(Task statement) Write down every entry below once more, exactly.

*** Opening of Stored data ***

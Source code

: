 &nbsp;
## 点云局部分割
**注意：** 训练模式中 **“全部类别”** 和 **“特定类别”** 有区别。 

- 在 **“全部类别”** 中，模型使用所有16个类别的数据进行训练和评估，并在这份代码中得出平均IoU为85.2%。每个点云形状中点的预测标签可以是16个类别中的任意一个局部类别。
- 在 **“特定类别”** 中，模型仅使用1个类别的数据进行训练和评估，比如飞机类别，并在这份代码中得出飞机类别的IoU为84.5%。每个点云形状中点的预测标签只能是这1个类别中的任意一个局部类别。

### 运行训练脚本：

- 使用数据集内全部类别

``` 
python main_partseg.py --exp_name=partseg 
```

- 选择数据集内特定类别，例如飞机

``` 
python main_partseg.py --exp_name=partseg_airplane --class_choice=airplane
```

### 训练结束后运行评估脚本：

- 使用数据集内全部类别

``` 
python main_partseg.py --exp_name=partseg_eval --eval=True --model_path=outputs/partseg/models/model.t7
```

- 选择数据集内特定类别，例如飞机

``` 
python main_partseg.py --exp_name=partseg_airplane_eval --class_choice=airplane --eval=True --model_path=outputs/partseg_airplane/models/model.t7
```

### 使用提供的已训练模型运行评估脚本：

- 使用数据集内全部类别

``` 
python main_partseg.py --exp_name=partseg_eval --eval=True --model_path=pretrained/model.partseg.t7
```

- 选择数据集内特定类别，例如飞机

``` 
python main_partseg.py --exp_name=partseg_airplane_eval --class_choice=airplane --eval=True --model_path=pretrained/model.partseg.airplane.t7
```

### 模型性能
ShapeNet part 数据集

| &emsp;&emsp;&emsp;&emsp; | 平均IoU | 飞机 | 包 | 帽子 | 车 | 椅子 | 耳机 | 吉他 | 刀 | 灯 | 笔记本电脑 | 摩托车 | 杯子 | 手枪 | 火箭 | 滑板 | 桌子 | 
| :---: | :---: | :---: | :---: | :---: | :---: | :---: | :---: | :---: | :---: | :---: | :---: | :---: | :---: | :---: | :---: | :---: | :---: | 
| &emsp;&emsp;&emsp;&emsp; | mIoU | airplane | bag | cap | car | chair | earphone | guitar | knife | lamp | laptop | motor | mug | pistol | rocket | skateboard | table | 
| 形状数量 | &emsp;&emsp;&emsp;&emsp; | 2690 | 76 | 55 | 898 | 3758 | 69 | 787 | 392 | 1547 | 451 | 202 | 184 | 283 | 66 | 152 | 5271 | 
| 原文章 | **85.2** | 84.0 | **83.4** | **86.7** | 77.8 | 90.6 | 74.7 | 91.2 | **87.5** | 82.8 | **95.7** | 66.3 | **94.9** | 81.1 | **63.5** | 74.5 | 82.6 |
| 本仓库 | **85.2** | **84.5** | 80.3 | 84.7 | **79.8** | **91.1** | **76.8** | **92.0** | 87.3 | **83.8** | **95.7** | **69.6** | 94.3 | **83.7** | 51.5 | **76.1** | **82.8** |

*** Close of Stored data ***

(Exercise result)
Source code

: &nbsp;
## 点云局部分割
**注意：** 训练模式中 **“全部类别”** 和 **“特定类别”** 有区别。 

- 在 **“全部类别”** 中，模型使用所有16个类别的数据进行训练和评估，并在这份代码中得出平均IoU为85.2%。每个点云形状中点的预测标签可以是16个类别中的任意一个局部类别。
- 在 **“特定类别”** 中，模型仅使用1个类别的数据进行训练和评估，比如飞机类别，并在这份代码中得出飞机类别的IoU为84.5%。每个点云形状中点的预测标签只能是这1个类别中的任意一个局部类别。

### 运行训练脚本：

- 使用数据集内全部类别

``` 
python main_partseg.py --exp_name=partseg 
```

- 选择数据集内特定类别，例如飞机

``` 
python main_partseg.py --exp_name=partseg_airplane --class_choice=airplane
```

### 训练结束后运行评估脚本：

- 使用数据集内全部类别

``` 
python main_partseg.py --exp_name=partseg_eval --eval=True --model_path=outputs/partseg/models/model.t7
```

- 选择数据集内特定类别，例如飞机

``` 
python main_partseg.py --exp_name=partseg_airplane_eval --class_choice=airplane --eval=True --model_path=outputs/partseg_airplane/models/model.t7
```

### 使用提供的已训练模型运行评估脚本：

- 使用数据集内全部类别

``` 
python main_partseg.py --exp_name=partseg_eval --eval=True --model_path=pretrained/model.partseg.t7
```

- 选择数据集内特定类别，例如飞机

``` 
python main_partseg.py --exp_name=partseg_airplane_eval --class_choice=airplane --eval=True --model_path=pretrained/model.partseg.airplane.t7
```

### 模型性能
ShapeNet part 数据集

| &emsp;&emsp;&emsp;&emsp; | 平均IoU | 飞机 | 包 | 帽子 | 车 | 椅子 | 耳机 | 吉他 | 刀 | 灯 | 笔记本电脑 | 摩托车 | 杯子 | 手枪 | 火箭 | 滑板 | 桌子 | 
| :---: | :---: | :---: | :---: | :---: | :---: | :---: | :---: | :---: | :---: | :---: | :---: | :---: | :---: | :---: | :---: | :---: | :---: | 
| &emsp;&emsp;&emsp;&emsp; | mIoU | airplane | bag | cap | car | chair | earphone | guitar | knife | lamp | laptop | motor | mug | pistol | rocket | skateboard | table | 
| 形状数量 | &emsp;&emsp;&emsp;&emsp; | 2690 | 76 | 55 | 898 | 3758 | 69 | 787 | 392 | 1547 | 451 | 202 | 184 | 283 | 66 | 152 | 5271 | 
| 原文章 | **85.2** | 84.0 | **83.4** | **86.7** | 77.8 | 90.6 | 74.7 | 91.2 | **87.5** | 82.8 | **95.7** | 66.3 | **94.9** | 81.1 | **63.5** | 74.5 | 82.6 |
| 本仓库 | **85.2** | **84.5** | 80.3 | 84.7 | **79.8** | **91.1** | **76.8** | **92.0** | 87.3 | **83.8** | **95.7** | **69.6** | 94.3 | **83.7** | 51.5 | **76.1** | **82.8** |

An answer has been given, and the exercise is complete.